Objective: To determine the safety of thrombolytic use in patients with cocaine-associated myocardial infarction.
Design: Retrospective cross-sectional survey.
Setting: Twenty-nine acute care institutions.
Patients: Patients who sustained cocaine-associated myocardial infarction from 1987 to 1993 were identified through medical record review. Those who received thrombolytic therapy (n = 25) were compared with those who met electrocardiographic TIMI criteria but did not receive thrombolytic therapy (n = 41).
Results: Both groups of patients were similar with respect to age, gender, race, cardiac risk factors, time from last cocaine use until presentation, and duration of chest pain at the time of presentation (p > 0.20).

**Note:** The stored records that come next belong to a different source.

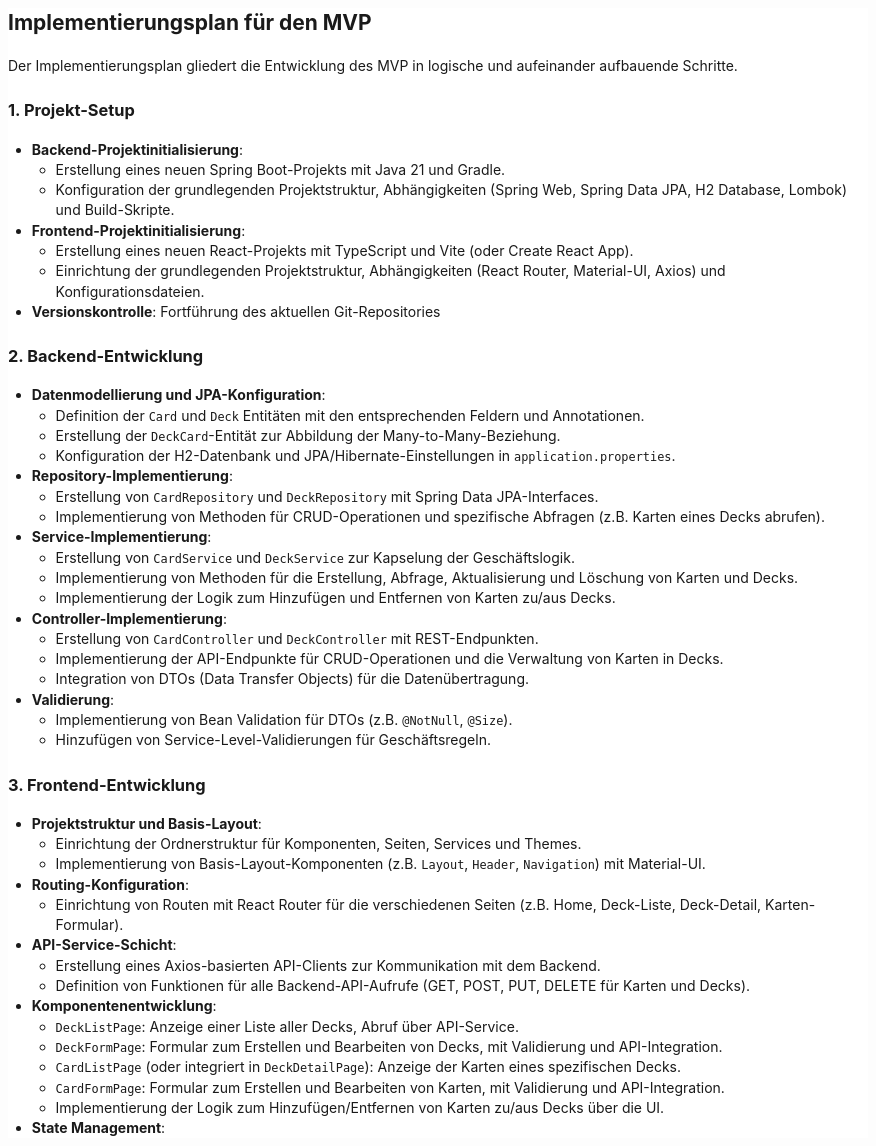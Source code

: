 ## Implementierungsplan für den MVP

Der Implementierungsplan gliedert die Entwicklung des MVP in logische und aufeinander aufbauende Schritte.

### 1. Projekt-Setup

*   **Backend-Projektinitialisierung**:
    *   Erstellung eines neuen Spring Boot-Projekts mit Java 21 und Gradle.
    *   Konfiguration der grundlegenden Projektstruktur, Abhängigkeiten (Spring Web, Spring Data JPA, H2 Database, Lombok) und Build-Skripte.
*   **Frontend-Projektinitialisierung**:
    *   Erstellung eines neuen React-Projekts mit TypeScript und Vite (oder Create React App).
    *   Einrichtung der grundlegenden Projektstruktur, Abhängigkeiten (React Router, Material-UI, Axios) und Konfigurationsdateien.
*   **Versionskontrolle**: Fortführung des aktuellen Git-Repositories

### 2. Backend-Entwicklung

*   **Datenmodellierung und JPA-Konfiguration**:
    *   Definition der `Card` und `Deck` Entitäten mit den entsprechenden Feldern und Annotationen.
    *   Erstellung der `DeckCard`-Entität zur Abbildung der Many-to-Many-Beziehung.
    *   Konfiguration der H2-Datenbank und JPA/Hibernate-Einstellungen in `application.properties`.
*   **Repository-Implementierung**:
    *   Erstellung von `CardRepository` und `DeckRepository` mit Spring Data JPA-Interfaces.
    *   Implementierung von Methoden für CRUD-Operationen und spezifische Abfragen (z.B. Karten eines Decks abrufen).
*   **Service-Implementierung**:
    *   Erstellung von `CardService` und `DeckService` zur Kapselung der Geschäftslogik.
    *   Implementierung von Methoden für die Erstellung, Abfrage, Aktualisierung und Löschung von Karten und Decks.
    *   Implementierung der Logik zum Hinzufügen und Entfernen von Karten zu/aus Decks.
*   **Controller-Implementierung**:
    *   Erstellung von `CardController` und `DeckController` mit REST-Endpunkten.
    *   Implementierung der API-Endpunkte für CRUD-Operationen und die Verwaltung von Karten in Decks.
    *   Integration von DTOs (Data Transfer Objects) für die Datenübertragung.
*   **Validierung**:
    *   Implementierung von Bean Validation für DTOs (z.B. `@NotNull`, `@Size`).
    *   Hinzufügen von Service-Level-Validierungen für Geschäftsregeln.

### 3. Frontend-Entwicklung

*   **Projektstruktur und Basis-Layout**:
    *   Einrichtung der Ordnerstruktur für Komponenten, Seiten, Services und Themes.
    *   Implementierung von Basis-Layout-Komponenten (z.B. `Layout`, `Header`, `Navigation`) mit Material-UI.
*   **Routing-Konfiguration**:
    *   Einrichtung von Routen mit React Router für die verschiedenen Seiten (z.B. Home, Deck-Liste, Deck-Detail, Karten-Formular).
*   **API-Service-Schicht**:
    *   Erstellung eines Axios-basierten API-Clients zur Kommunikation mit dem Backend.
    *   Definition von Funktionen für alle Backend-API-Aufrufe (GET, POST, PUT, DELETE für Karten und Decks).
*   **Komponentenentwicklung**:
    *   `DeckListPage`: Anzeige einer Liste aller Decks, Abruf über API-Service.
    *   `DeckFormPage`: Formular zum Erstellen und Bearbeiten von Decks, mit Validierung und API-Integration.
    *   `CardListPage` (oder integriert in `DeckDetailPage`): Anzeige der Karten eines spezifischen Decks.
    *   `CardFormPage`: Formular zum Erstellen und Bearbeiten von Karten, mit Validierung und API-Integration.
    *   Implementierung der Logik zum Hinzufügen/Entfernen von Karten zu/aus Decks über die UI.
*   **State Management**: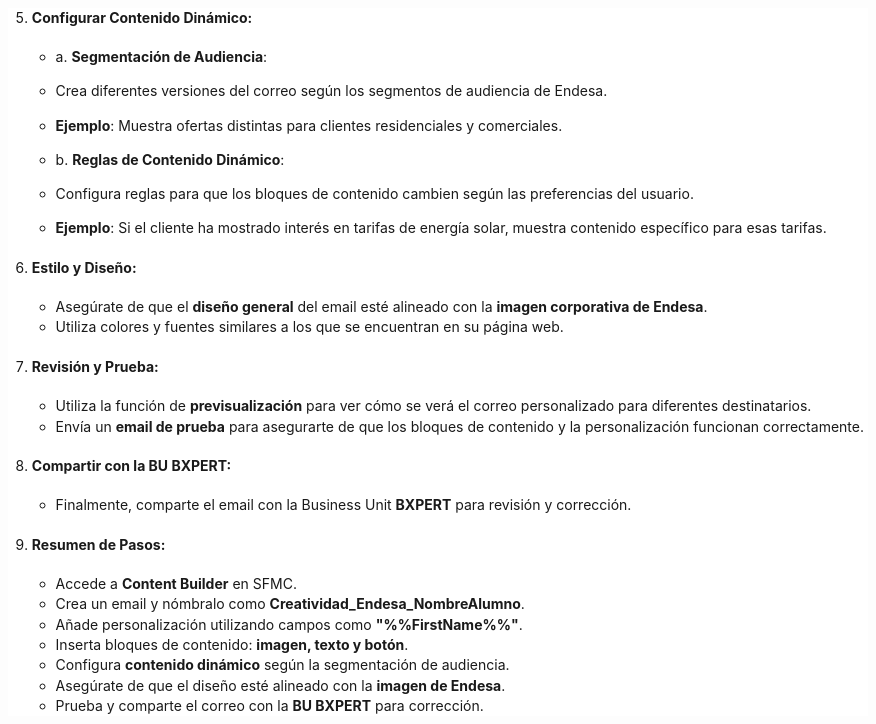 5. #### **Configurar Contenido Dinámico**:

   - a. **Segmentación de Audiencia**:

   - Crea diferentes versiones del correo según los segmentos de audiencia de Endesa.
   - **Ejemplo**: Muestra ofertas distintas para clientes residenciales y comerciales.

   - b. **Reglas de Contenido Dinámico**:

   - Configura reglas para que los bloques de contenido cambien según las preferencias del usuario.
   - **Ejemplo**: Si el cliente ha mostrado interés en tarifas de energía solar, muestra contenido específico para esas tarifas.

6. #### **Estilo y Diseño**:

   - Asegúrate de que el **diseño general** del email esté alineado con la **imagen corporativa de Endesa**.
   - Utiliza colores y fuentes similares a los que se encuentran en su página web.

7. #### **Revisión y Prueba**:

   - Utiliza la función de **previsualización** para ver cómo se verá el correo personalizado para diferentes destinatarios.
   - Envía un **email de prueba** para asegurarte de que los bloques de contenido y la personalización funcionan correctamente.

8. #### **Compartir con la BU BXPERT**:

   - Finalmente, comparte el email con la Business Unit **BXPERT** para revisión y corrección.

9. #### **Resumen de Pasos**:

   - Accede a **Content Builder** en SFMC.
   - Crea un email y nómbralo como **Creatividad_Endesa_NombreAlumno**.
   - Añade personalización utilizando campos como **"%%FirstName%%"**.
   - Inserta bloques de contenido: **imagen, texto y botón**.
   - Configura **contenido dinámico** según la segmentación de audiencia.
   - Asegúrate de que el diseño esté alineado con la **imagen de Endesa**.
   - Prueba y comparte el correo con la **BU BXPERT** para corrección.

There were no major complications or deaths in patients who received thrombolytic therapy (95% confidence interval, 0 to 12%). Minor complications occurred in only two patients. The presence or absence of clinical criteria for reperfusion was noted in the charts of 21 patients who received thrombolytic therapy: 67% were believed to reperfuse. The patients who did and did not receive thrombolytic therapy had similar median peak creatine kinase-MB (CK-MB) levels (180 vs 154 mg/dL, p = NS) and time until peak CK-MB (11.3 vs 13.6 h; p = NS).
Conclusion: Thrombolytic therapy for cocaine-associated myocardial infarction appears to be safe. It remains unclear whether thrombolytic therapy is an important therapeutic intervention for patients with cocaine-associated myocardial infarction. Further study on efficacy is recommended prior to routine use.